| ABOUT THIS TASK |
Hunt through the lines below for the string "frac" and copy each one that has it.

Plain-text document sources:

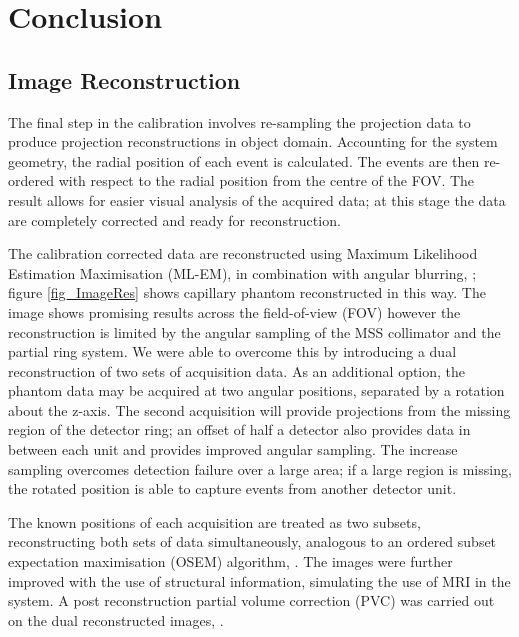 \section{Conclusion}


 
\subsection{Image Reconstruction}
The final step in the calibration involves re-sampling the projection data to produce projection reconstructions in object domain. Accounting for the system geometry, the radial position of each event is calculated. The events are then re-ordered with respect to the radial position from the centre of the FOV. The result allows for easier visual analysis of the acquired data; at this stage the data are completely corrected and ready for reconstruction. 


The calibration corrected data are reconstructed using Maximum Likelihood Estimation Maximisation (ML-EM), \cite{4307558} in combination with angular blurring, \cite{bousse2013angular}; figure \ref{fig_ImageRes} shows capillary phantom reconstructed in this way. The image shows promising results across the field-of-view (FOV) however the reconstruction is limited by the angular sampling of the MSS collimator and the partial ring system. We were able to overcome this by introducing a dual reconstruction of two sets of acquisition data. As an additional option, the phantom data may be acquired at two angular positions, separated by a rotation about the z-axis. The second acquisition will provide projections from the missing region of the detector ring; an offset of half a detector also provides data in between each unit and provides improved angular sampling. The increase sampling overcomes detection failure over a large area; if a large region is missing, the rotated position is able to capture events from another detector unit. 

The known positions of each acquisition are treated as two subsets, reconstructing both sets of data simultaneously, analogous to an ordered subset expectation maximisation (OSEM) algorithm, \cite{363108}. The images were further improved with the use of structural information, simulating the use of MRI in the system. A post reconstruction partial volume correction (PVC) was carried out on the dual reconstructed images, \cite{Erlandsson_2012}.



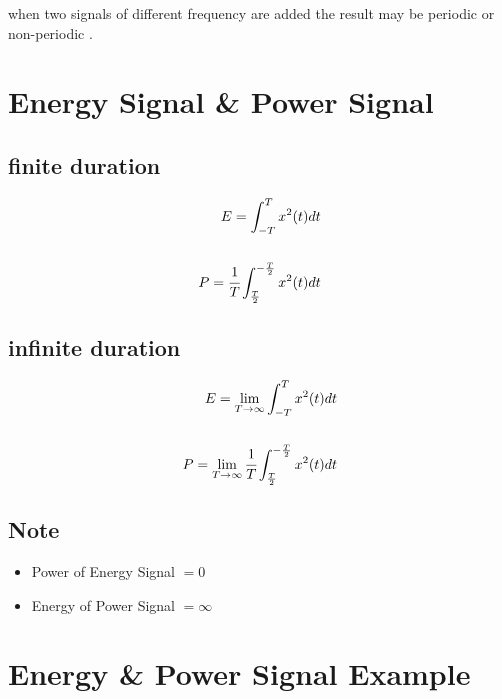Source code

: \documentclass[12pt]{article}
\begin{document}
\noindent
when two signals of different frequency are added the result may be periodic or non-periodic .










\section{Energy Signal \& Power Signal}



\subsection{finite duration}

\begin{align*}
E = \int_{-T}^{T}{x^{2}(t)dt} \\ \\
P = \cfrac{1}{T} \int_{\frac{T}{2}}^{-\frac{T}{2}}{x^{2}(t)dt}
\end{align*}





\subsection{infinite duration}



\begin{align*}
E = \lim_{T\to\infty}{\int_{-T}^{T}{x^{2}(t)dt}} \\ \\
P = \lim_{T\to\infty}{\cfrac{1}{T} \int_{\frac{T}{2}}^{-\frac{T}{2}}{x^{2}(t)dt}}
\end{align*}






\subsection{Note}


\begin{itemize}
	\item Power of Energy Signal $= 0$
	\item Energy of Power Signal $= \infty$
\end{itemize}




\section{Energy \& Power Signal Example}
\end{document}
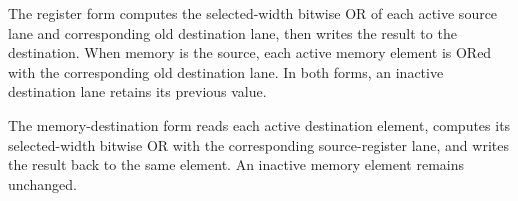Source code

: The register form computes the selected-width bitwise OR of each active source
lane and corresponding old destination lane, then writes the result to the
destination. When memory is the source, each active memory element is ORed with
the corresponding old destination lane. In both forms, an inactive destination
lane retains its previous value.

The memory-destination form reads each active destination element, computes its
selected-width bitwise OR with the corresponding source-register lane, and
writes the result back to the same element. An inactive memory element remains
unchanged.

| ANSWER TO THE EXERCISE |
P = \cfrac{1}{T} \int_{\frac{T}{2}}^{-\frac{T}{2}}{x^{2}(t)dt}
P = \lim_{T\to\infty}{\cfrac{1}{T} \int_{\frac{T}{2}}^{-\frac{T}{2}}{x^{2}(t)dt}}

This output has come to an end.